SOURCE MATERIAL:
######
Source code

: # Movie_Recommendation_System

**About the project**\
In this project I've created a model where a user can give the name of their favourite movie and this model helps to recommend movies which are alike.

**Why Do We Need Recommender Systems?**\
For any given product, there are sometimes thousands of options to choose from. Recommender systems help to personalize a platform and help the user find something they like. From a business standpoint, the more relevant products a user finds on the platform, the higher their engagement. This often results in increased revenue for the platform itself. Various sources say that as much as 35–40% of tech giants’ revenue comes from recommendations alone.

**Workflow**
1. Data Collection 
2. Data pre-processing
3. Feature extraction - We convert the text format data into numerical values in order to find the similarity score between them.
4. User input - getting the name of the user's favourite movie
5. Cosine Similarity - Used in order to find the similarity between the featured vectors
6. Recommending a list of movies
######
PROBLEM STATEMENT: Every entry must come back exactly as written above.

SOLUTION TO THIS EXERCISE:
Source code

: # Movie_Recommendation_System

**About the project**\
In this project I've created a model where a user can give the name of their favourite movie and this model helps to recommend movies which are alike.

**Why Do We Need Recommender Systems?**\
For any given product, there are sometimes thousands of options to choose from. Recommender systems help to personalize a platform and help the user find something they like. From a business standpoint, the more relevant products a user finds on the platform, the higher their engagement. This often results in increased revenue for the platform itself. Various sources say that as much as 35–40% of tech giants’ revenue comes from recommendations alone.

**Workflow**
1. Data Collection 
2. Data pre-processing
3. Feature extraction - We convert the text format data into numerical values in order to find the similarity score between them.
4. User input - getting the name of the user's favourite movie
5. Cosine Similarity - Used in order to find the similarity between the featured vectors
6. Recommending a list of movies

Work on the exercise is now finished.